Assignment:
The answer should hold only the lines from the beginning of the material through the one with "直線の追加クエリと、追加され", reproduced exactly and without pictures.

Input data:
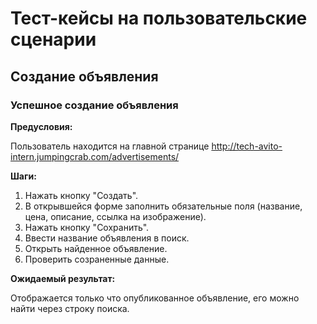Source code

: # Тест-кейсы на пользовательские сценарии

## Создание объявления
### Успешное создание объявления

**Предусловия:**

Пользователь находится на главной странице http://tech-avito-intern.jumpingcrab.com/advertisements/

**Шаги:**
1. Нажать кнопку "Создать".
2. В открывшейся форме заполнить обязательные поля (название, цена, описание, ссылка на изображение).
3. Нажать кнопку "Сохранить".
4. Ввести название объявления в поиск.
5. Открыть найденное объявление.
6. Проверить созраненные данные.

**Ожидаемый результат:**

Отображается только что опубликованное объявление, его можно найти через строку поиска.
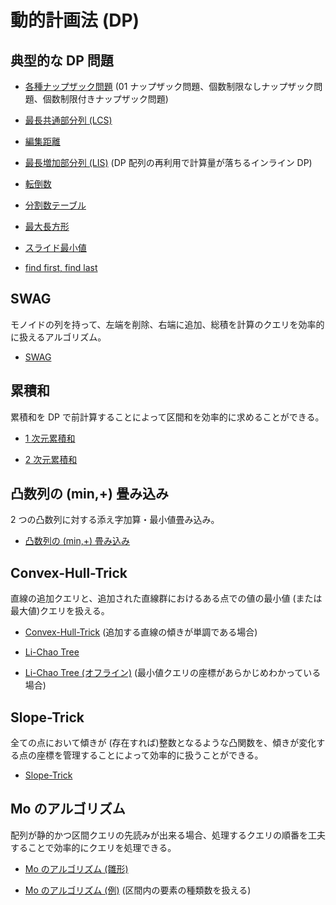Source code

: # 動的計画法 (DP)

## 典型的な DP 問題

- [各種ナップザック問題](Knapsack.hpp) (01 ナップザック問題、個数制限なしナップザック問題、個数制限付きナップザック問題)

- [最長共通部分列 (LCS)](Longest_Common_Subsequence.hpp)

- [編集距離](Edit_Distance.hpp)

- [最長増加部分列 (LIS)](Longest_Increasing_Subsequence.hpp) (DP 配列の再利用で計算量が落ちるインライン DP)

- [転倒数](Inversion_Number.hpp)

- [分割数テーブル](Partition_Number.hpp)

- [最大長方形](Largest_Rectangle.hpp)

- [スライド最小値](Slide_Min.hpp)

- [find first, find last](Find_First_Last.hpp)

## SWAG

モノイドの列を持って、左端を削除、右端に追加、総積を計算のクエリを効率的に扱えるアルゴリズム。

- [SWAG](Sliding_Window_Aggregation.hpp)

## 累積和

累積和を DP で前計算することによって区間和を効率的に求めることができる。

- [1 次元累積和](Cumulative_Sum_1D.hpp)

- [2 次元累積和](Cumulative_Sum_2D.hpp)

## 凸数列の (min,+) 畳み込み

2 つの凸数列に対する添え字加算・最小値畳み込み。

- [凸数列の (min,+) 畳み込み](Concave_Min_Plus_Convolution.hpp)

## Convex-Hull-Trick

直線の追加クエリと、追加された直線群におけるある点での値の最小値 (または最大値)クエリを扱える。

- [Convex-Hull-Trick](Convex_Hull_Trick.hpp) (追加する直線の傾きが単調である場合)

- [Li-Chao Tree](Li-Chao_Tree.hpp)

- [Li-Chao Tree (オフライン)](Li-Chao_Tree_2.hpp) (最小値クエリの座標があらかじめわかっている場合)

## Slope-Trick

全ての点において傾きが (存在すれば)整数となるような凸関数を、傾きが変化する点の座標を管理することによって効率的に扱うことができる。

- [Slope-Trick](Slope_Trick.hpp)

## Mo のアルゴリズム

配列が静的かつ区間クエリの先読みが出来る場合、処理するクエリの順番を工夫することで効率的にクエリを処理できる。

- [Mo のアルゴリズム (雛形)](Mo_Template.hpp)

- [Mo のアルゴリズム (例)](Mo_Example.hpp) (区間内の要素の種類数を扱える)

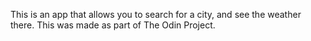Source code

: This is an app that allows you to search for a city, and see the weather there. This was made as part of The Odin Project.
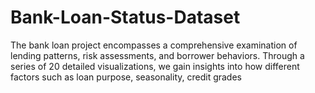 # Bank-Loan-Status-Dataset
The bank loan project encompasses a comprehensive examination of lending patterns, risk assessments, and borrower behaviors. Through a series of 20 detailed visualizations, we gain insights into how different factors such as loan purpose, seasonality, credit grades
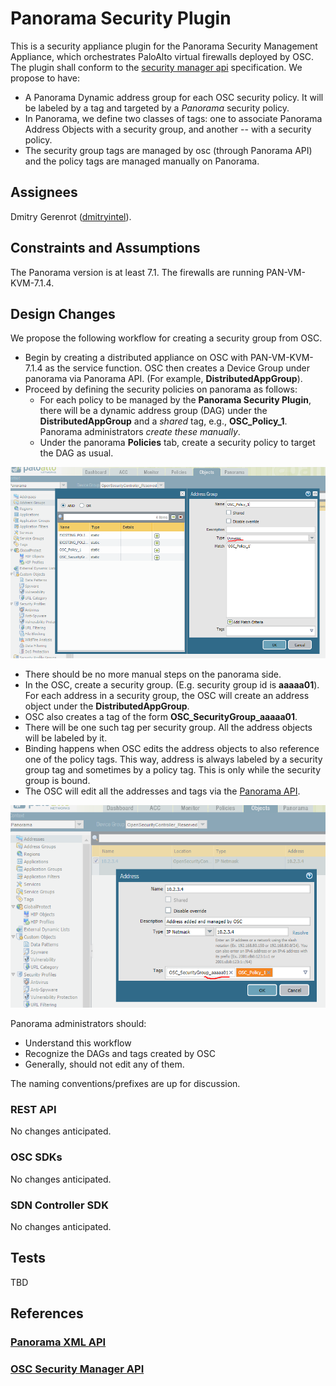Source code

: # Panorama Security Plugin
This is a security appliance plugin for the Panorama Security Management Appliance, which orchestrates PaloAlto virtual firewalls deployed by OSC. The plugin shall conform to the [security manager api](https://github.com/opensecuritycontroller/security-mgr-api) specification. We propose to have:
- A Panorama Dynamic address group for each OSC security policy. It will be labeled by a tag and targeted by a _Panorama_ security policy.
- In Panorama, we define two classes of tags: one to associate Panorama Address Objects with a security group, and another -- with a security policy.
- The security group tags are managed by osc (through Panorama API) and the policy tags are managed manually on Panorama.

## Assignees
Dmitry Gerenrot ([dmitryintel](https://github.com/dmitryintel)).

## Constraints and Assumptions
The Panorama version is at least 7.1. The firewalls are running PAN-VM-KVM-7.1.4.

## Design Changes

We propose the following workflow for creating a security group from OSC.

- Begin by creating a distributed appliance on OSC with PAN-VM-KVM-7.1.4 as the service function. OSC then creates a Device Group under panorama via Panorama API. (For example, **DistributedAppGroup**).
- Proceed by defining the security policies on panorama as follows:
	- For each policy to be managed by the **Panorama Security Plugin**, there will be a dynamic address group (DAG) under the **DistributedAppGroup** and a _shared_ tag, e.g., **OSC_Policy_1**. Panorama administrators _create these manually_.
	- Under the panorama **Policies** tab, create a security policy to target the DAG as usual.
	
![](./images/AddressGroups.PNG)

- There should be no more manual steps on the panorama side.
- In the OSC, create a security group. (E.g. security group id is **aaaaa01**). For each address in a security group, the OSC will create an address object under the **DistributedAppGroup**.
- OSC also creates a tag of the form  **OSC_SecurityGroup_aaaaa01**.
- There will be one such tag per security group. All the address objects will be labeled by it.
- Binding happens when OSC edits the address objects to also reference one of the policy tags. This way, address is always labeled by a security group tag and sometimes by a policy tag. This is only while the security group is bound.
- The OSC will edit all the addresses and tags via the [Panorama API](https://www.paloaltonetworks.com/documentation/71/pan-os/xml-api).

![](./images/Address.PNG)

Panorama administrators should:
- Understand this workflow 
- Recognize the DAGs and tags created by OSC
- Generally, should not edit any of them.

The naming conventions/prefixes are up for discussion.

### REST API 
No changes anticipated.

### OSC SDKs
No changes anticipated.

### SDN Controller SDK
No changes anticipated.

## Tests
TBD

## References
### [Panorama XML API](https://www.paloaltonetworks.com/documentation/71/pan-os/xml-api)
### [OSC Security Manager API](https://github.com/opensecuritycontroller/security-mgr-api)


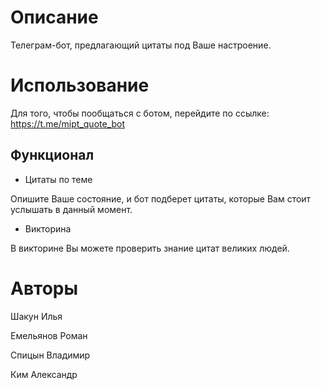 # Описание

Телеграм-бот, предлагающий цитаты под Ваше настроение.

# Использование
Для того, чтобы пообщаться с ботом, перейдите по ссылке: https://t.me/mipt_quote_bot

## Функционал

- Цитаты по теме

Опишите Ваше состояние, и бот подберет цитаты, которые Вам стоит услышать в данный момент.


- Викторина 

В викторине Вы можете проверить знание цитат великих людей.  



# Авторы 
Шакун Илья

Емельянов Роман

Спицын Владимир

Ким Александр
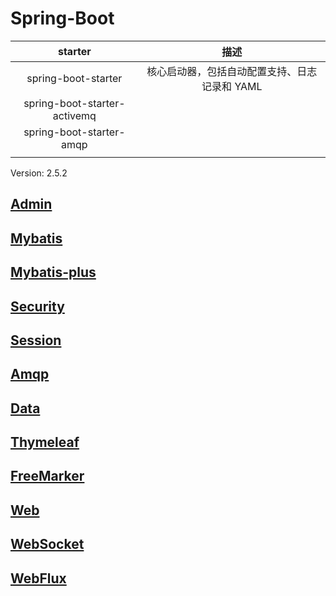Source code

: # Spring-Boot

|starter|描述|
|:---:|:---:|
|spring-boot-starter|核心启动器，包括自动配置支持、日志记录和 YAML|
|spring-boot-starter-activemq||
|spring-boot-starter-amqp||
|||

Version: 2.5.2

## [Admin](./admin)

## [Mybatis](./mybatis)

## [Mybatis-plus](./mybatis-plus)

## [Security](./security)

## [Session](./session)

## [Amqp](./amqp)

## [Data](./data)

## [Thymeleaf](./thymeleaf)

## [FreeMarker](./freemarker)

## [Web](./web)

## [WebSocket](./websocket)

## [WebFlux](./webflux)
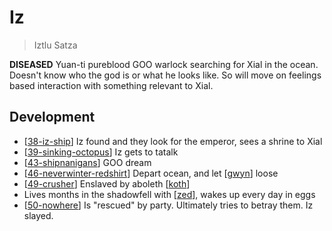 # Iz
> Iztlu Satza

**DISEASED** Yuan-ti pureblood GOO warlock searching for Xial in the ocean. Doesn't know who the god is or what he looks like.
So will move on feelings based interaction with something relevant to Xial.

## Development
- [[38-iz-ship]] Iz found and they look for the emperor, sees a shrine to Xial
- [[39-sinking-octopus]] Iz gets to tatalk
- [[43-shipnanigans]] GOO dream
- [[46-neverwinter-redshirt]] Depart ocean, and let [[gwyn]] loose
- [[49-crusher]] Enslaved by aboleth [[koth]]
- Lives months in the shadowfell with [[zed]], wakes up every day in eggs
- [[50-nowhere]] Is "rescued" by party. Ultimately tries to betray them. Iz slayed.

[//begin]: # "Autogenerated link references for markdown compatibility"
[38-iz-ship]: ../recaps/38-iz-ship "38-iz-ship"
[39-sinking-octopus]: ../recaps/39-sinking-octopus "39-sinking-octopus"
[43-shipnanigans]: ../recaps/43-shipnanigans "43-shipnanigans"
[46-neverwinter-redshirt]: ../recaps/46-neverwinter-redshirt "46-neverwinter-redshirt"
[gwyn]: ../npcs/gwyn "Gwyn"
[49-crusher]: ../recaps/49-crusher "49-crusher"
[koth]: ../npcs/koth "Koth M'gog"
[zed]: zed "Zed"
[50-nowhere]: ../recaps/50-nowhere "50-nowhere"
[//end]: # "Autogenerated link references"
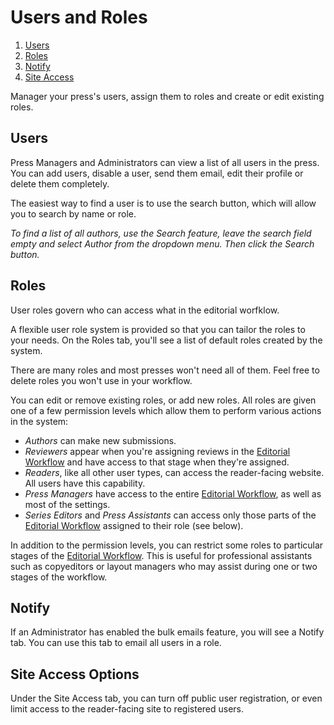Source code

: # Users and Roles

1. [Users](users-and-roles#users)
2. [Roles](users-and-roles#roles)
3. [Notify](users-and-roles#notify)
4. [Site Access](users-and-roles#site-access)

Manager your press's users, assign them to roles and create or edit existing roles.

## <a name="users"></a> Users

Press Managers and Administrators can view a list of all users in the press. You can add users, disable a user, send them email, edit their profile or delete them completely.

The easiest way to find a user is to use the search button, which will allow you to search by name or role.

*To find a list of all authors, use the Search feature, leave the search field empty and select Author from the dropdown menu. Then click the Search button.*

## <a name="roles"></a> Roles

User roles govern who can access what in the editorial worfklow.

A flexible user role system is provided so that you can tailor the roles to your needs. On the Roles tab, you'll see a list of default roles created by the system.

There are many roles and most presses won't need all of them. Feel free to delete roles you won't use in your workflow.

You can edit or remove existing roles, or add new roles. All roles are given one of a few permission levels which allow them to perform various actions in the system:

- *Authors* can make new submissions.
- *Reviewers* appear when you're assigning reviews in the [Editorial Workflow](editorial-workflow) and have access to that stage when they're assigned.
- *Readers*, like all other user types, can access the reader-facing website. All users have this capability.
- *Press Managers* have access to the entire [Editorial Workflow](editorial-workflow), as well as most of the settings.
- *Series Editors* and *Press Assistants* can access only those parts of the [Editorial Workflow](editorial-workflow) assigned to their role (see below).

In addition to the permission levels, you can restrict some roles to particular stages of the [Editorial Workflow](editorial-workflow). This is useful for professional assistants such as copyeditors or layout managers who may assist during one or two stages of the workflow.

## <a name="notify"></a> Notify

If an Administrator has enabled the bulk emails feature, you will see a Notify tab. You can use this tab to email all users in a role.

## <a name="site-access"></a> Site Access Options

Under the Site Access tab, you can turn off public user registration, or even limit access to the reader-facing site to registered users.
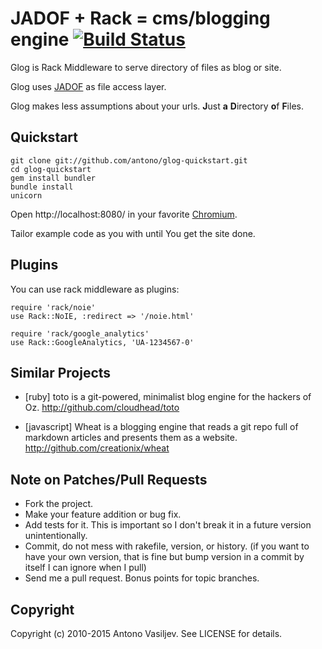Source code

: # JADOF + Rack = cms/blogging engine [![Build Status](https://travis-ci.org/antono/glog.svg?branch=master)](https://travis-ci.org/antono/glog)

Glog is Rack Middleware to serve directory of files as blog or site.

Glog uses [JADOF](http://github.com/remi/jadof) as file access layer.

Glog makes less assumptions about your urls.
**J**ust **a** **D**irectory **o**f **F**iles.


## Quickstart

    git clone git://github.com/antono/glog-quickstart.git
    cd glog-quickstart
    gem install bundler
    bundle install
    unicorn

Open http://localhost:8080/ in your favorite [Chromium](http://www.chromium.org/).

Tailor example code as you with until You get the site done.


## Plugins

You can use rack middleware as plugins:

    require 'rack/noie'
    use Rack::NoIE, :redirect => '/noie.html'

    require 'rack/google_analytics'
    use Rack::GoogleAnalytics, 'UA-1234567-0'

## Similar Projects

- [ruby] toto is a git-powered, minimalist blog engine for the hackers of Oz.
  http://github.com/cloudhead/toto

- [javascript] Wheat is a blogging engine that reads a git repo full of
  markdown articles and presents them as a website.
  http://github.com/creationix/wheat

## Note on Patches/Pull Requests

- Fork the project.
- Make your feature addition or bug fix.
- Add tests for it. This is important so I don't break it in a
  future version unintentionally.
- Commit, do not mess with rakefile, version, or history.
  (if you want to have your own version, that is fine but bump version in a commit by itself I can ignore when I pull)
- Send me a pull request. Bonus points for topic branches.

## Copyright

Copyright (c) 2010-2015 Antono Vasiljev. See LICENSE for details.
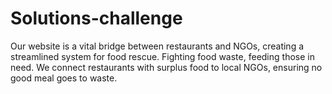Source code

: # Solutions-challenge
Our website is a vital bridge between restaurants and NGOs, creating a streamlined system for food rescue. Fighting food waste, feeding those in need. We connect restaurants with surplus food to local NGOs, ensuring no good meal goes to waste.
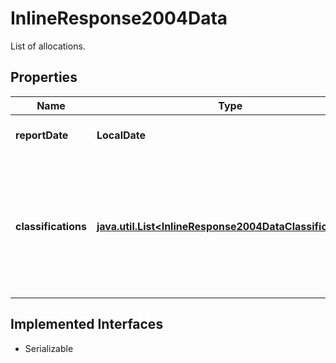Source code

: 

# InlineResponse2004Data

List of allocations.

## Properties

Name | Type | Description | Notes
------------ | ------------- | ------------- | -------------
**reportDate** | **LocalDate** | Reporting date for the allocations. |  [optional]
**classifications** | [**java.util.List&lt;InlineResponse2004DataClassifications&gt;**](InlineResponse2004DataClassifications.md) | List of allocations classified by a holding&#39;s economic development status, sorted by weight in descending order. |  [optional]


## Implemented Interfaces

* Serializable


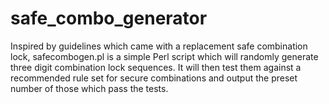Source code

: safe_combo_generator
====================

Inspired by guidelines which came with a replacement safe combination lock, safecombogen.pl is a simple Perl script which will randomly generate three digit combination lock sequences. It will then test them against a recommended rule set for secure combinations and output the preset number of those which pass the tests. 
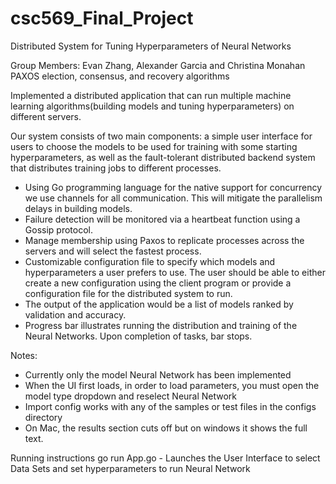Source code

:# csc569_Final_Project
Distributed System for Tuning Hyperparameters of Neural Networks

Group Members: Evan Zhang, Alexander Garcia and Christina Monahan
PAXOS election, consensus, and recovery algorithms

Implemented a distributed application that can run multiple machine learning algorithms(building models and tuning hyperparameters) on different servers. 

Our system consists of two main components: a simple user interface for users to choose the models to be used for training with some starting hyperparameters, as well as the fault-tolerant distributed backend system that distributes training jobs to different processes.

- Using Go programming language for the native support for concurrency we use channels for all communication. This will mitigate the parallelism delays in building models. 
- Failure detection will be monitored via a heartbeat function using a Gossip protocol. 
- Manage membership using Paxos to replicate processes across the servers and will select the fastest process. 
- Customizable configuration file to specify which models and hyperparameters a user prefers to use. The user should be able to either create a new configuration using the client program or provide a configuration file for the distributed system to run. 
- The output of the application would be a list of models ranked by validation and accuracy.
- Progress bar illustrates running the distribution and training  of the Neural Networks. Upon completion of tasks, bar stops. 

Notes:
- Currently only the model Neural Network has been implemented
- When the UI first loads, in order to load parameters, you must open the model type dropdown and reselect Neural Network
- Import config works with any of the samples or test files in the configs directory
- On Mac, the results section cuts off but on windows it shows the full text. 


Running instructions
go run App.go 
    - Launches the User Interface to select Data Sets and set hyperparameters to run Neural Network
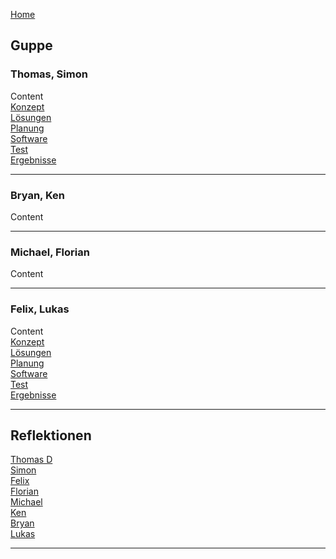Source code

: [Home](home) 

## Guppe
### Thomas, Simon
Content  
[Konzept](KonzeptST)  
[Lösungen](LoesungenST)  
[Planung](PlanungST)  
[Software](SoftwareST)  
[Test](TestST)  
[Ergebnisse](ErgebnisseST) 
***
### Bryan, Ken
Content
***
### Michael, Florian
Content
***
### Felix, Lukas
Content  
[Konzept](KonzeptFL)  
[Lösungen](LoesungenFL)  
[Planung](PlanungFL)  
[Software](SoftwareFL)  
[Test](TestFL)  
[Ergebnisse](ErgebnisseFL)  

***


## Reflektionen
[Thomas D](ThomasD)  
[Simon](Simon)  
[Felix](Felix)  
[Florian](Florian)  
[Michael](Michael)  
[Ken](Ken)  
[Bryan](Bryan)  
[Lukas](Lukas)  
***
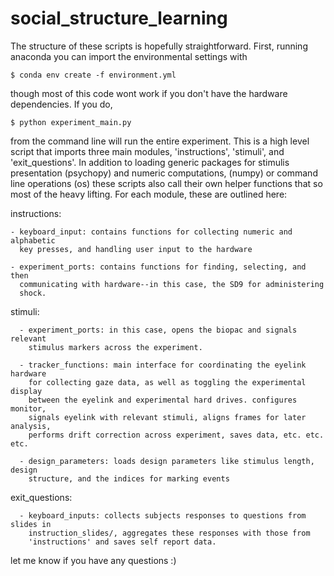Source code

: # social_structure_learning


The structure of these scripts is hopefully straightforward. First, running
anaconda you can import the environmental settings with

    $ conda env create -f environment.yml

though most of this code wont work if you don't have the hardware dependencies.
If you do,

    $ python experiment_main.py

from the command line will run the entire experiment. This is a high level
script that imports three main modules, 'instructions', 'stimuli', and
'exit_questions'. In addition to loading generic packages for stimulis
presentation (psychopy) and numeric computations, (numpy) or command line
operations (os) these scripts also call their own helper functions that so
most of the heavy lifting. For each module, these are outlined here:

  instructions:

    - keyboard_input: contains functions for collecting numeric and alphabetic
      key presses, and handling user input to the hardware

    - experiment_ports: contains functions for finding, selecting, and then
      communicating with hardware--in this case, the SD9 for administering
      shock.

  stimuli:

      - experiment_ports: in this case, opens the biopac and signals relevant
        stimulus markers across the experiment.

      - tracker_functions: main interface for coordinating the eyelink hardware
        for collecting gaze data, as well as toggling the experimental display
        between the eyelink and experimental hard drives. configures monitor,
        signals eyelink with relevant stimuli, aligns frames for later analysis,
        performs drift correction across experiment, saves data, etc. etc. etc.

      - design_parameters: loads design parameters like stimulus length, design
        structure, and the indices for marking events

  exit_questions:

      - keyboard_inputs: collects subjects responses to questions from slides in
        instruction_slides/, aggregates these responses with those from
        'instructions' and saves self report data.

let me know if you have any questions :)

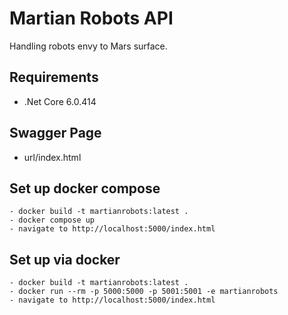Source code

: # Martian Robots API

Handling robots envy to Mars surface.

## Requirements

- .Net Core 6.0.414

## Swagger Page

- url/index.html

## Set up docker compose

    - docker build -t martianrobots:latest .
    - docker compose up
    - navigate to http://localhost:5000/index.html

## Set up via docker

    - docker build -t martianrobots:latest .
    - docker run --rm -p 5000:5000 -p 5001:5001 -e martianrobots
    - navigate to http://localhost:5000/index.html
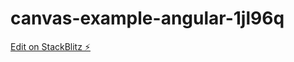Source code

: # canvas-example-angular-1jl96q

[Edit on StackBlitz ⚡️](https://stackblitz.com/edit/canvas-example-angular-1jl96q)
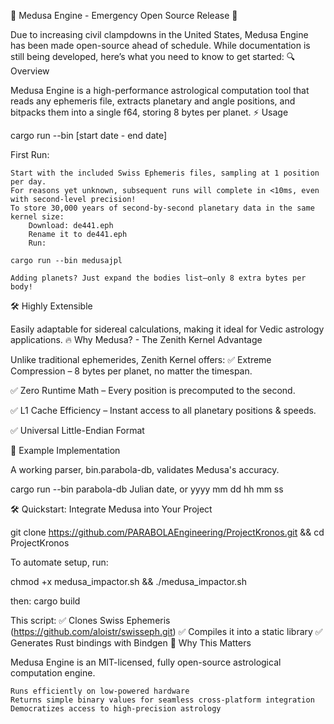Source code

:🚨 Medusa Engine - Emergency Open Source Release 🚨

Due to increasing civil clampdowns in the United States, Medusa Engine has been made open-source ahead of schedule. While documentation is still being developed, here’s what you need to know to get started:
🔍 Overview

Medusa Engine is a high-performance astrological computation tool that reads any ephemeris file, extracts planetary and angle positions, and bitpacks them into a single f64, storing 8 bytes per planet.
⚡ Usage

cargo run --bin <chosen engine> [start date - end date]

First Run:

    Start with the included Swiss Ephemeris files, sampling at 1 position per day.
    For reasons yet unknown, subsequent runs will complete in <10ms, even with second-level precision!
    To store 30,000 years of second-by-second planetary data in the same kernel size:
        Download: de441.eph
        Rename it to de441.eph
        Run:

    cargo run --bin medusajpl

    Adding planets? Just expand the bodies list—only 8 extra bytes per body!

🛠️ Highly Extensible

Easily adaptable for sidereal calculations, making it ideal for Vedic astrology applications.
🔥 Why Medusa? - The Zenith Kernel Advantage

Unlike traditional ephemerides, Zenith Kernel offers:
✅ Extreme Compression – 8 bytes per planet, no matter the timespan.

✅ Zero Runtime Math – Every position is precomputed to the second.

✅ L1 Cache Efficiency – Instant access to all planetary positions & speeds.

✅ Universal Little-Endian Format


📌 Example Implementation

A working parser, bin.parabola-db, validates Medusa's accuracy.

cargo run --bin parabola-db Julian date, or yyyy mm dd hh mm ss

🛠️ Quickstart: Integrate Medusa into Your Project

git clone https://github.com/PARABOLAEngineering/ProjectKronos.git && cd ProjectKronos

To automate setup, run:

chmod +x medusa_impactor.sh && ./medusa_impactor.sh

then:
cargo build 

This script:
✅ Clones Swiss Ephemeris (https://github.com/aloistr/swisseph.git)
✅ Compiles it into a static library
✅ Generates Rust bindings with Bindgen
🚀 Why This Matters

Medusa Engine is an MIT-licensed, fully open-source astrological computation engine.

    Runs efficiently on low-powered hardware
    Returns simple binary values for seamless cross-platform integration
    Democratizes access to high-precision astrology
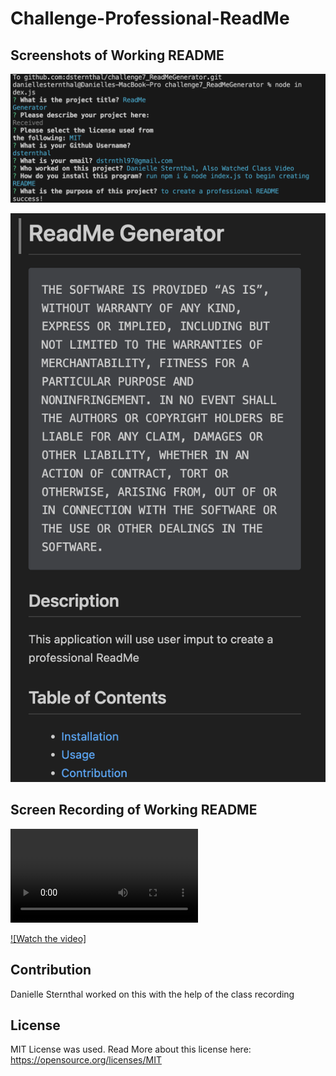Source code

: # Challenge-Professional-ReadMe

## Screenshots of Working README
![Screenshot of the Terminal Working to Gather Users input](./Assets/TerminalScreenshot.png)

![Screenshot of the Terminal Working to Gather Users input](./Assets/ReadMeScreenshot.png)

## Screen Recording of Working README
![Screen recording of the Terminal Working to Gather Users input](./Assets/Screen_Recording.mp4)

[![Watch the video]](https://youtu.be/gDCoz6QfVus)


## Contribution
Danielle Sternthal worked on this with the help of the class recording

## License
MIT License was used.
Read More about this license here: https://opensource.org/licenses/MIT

Exercise answer:
Source code

: # Тест-кейсы на пользовательские сценарии

## Создание объявления
### Успешное создание объявления

**Предусловия:**

Пользователь находится на главной странице http://tech-avito-intern.jumpingcrab.com/advertisements/

**Шаги:**
1. Нажать кнопку "Создать".
2. В открывшейся форме заполнить обязательные поля (название, цена, описание, ссылка на изображение).
3. Нажать кнопку "Сохранить".
4. Ввести название объявления в поиск.
5. Открыть найденное объявление.
6. Проверить созраненные данные.

**Ожидаемый результат:**

Отображается только что опубликованное объявление, его можно найти через строку поиска.
Source code

: # 動的計画法 (DP)

## 典型的な DP 問題

- [各種ナップザック問題](Knapsack.hpp) (01 ナップザック問題、個数制限なしナップザック問題、個数制限付きナップザック問題)

- [最長共通部分列 (LCS)](Longest_Common_Subsequence.hpp)

- [編集距離](Edit_Distance.hpp)

- [最長増加部分列 (LIS)](Longest_Increasing_Subsequence.hpp) (DP 配列の再利用で計算量が落ちるインライン DP)

- [転倒数](Inversion_Number.hpp)

- [分割数テーブル](Partition_Number.hpp)

- [最大長方形](Largest_Rectangle.hpp)

- [スライド最小値](Slide_Min.hpp)

- [find first, find last](Find_First_Last.hpp)

## SWAG

モノイドの列を持って、左端を削除、右端に追加、総積を計算のクエリを効率的に扱えるアルゴリズム。

- [SWAG](Sliding_Window_Aggregation.hpp)

## 累積和

累積和を DP で前計算することによって区間和を効率的に求めることができる。

- [1 次元累積和](Cumulative_Sum_1D.hpp)

- [2 次元累積和](Cumulative_Sum_2D.hpp)

## 凸数列の (min,+) 畳み込み

2 つの凸数列に対する添え字加算・最小値畳み込み。

- [凸数列の (min,+) 畳み込み](Concave_Min_Plus_Convolution.hpp)

## Convex-Hull-Trick

直線の追加クエリと、追加された直線群におけるある点での値の最小値 (または最大値)クエリを扱える。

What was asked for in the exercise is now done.